SBD setup - debug and verify (OPENAIS)
This document (7009485) is provided subject to the disclaimer at the end of this document.
Environment
Situation
The Setup is described at http://linux-ha.org/wiki/SBD_Fencing
Resolution
Oct 5 15:38:36 fozzie sbd: [5263]: info: fozzie owns slot 2
Oct 5 15:38:36 fozzie sbd: [5263]: info: Monitoring slot 2 on disk /dev/disk/by-id/scsi-2001b4d281000fee0-part1
Oct 5 15:38:37 fozzie sbd: [5262]: notice: Using watchdog device: /dev/watchdog
Oct 5 15:38:37 fozzie sbd: [5262]: info: Set watchdog timeout to 10 seconds.
Oct 5 15:38:37 fozzie corosync[5267]: [MAIN ] Corosync Cluster Engine ('UNKNOWN'): started and ready to provide service.

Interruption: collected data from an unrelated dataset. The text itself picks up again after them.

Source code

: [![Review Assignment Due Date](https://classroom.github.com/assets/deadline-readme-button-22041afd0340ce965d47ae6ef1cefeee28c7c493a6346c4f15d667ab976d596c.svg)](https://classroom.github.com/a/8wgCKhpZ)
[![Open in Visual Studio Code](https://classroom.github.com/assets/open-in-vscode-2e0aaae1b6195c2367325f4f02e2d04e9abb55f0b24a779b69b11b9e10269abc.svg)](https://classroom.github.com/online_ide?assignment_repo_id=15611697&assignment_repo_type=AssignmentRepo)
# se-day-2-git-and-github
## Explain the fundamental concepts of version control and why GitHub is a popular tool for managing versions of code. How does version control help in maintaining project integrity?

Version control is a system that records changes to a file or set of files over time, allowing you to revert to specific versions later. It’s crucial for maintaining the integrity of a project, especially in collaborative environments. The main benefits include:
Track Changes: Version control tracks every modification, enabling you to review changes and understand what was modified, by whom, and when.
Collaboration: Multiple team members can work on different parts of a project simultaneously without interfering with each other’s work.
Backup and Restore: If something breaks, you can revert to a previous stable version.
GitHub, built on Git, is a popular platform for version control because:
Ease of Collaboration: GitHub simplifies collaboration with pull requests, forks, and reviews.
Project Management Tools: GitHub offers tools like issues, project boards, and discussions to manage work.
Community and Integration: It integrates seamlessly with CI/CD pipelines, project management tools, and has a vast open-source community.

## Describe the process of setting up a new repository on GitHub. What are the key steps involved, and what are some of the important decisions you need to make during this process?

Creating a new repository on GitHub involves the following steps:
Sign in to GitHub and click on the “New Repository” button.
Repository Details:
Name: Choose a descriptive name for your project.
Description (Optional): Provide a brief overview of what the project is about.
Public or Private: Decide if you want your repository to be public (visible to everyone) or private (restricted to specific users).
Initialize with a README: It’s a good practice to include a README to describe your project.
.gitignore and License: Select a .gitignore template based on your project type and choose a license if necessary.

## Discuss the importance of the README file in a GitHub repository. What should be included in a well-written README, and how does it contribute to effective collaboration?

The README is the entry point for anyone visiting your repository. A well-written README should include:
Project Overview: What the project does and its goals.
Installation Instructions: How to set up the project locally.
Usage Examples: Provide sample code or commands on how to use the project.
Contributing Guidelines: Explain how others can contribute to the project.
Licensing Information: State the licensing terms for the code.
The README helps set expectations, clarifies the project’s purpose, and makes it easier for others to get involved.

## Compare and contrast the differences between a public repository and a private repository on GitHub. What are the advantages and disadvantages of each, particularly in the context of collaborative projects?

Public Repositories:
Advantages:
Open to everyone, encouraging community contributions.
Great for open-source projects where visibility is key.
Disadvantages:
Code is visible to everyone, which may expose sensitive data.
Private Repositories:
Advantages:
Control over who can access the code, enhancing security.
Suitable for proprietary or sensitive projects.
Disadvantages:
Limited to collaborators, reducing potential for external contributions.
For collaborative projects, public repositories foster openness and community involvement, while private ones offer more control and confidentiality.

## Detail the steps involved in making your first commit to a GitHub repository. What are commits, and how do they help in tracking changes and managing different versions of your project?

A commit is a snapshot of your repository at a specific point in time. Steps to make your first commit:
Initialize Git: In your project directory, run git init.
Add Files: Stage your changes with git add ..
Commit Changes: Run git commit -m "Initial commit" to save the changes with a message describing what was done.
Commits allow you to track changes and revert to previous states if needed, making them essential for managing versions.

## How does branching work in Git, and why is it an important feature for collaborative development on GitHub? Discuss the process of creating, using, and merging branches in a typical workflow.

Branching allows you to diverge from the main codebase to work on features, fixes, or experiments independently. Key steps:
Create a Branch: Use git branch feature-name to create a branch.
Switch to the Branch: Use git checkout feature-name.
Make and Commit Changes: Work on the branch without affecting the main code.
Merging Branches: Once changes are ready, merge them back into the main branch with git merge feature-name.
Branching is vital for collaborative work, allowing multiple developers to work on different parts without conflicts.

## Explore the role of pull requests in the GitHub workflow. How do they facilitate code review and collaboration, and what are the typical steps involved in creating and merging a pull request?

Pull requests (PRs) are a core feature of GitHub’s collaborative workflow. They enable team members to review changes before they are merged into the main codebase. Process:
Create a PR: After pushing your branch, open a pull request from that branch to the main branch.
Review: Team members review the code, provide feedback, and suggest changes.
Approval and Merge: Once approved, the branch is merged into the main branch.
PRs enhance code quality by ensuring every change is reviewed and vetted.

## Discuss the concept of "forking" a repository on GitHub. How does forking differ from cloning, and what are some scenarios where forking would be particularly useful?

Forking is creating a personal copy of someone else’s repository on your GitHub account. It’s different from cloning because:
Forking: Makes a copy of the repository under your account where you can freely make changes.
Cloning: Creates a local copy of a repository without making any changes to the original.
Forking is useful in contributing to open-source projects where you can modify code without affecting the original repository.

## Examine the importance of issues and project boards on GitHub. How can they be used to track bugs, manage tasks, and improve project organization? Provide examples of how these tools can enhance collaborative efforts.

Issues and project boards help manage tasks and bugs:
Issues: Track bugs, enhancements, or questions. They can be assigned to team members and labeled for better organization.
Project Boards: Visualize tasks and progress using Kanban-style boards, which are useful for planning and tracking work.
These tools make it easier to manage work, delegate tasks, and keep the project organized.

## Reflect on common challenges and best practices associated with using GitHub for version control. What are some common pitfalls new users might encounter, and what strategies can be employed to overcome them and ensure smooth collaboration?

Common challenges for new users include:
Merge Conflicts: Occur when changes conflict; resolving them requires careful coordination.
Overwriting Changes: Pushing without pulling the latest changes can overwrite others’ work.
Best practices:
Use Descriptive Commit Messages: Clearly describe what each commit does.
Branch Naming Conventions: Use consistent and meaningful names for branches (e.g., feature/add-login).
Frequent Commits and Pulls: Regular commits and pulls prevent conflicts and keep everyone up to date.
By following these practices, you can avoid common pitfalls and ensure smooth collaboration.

on the running cluster node the processes can be identified via ps
fozzie:~ # ps aux | grep sbd
root 5262 0.0 0.1 38244 5540 pts/0 SL 15:38 0:00 sbd: inquisitor
root 5263 0.0 0.1 38252 5528 pts/0 SL 15:38 0:00 sbd: watcher: /dev/disk/by-id/scsi-2001b4d281000fee0-part1 - slot: 2
to verify that the SBD Stonith is working properly one can just kill all sbd processes on that node
fozzie:~ # killall -9 sbd
fozzie:~ # ps aux | grep sbd
root 5551 0.0 0.0 4348 772 pts/0 S+ 15:42 0:00 grep sbd
If the device is working this node will reboot after the timeout for the watchdog is reached, mostly the default is 60 seconds. If there is no reboot after this time then the watchdog is not working and as such sbd STONITH not reliable and this issue should be addressed before any further action is taken on the cluster as data integrity
cannot be ensured.
One possible problem is that the watchdog module loaded does not work. In this case the preferred approach would be to contact the hardware vendor and ask for a module recommendation. Information and hints in this direction can normally be found as ERROR and CRIT messages in the logs or in dmesg output.
If this is not viable then as a workaround the softdog can be used.
To ensure that either the module recommended by the hardware vendor or the module selected by the administrator is loaded it can be added in /etc/sysconfig/kernel/ to INITRD_MODULES. An example would look like
INITRD_MODULES="softdog processor thermal cciss qla4xxx pata_amd ata_generic amd74xx ide_pci_generic fan jbd ext3 edd"
which forces the load of the softdog module during boot. Any other means of ensuring that the selected module gets loaded is fine.
Repeat the test by starting openais and check whether the node fences on killing the sbd processes now.
Another possible problem in the setup of the SBD STONITH is a possible timeout / wait mismatch between the sbd device and the cluster.
The cluster has a default "stonith-timeout" parameter of 60 Seconds.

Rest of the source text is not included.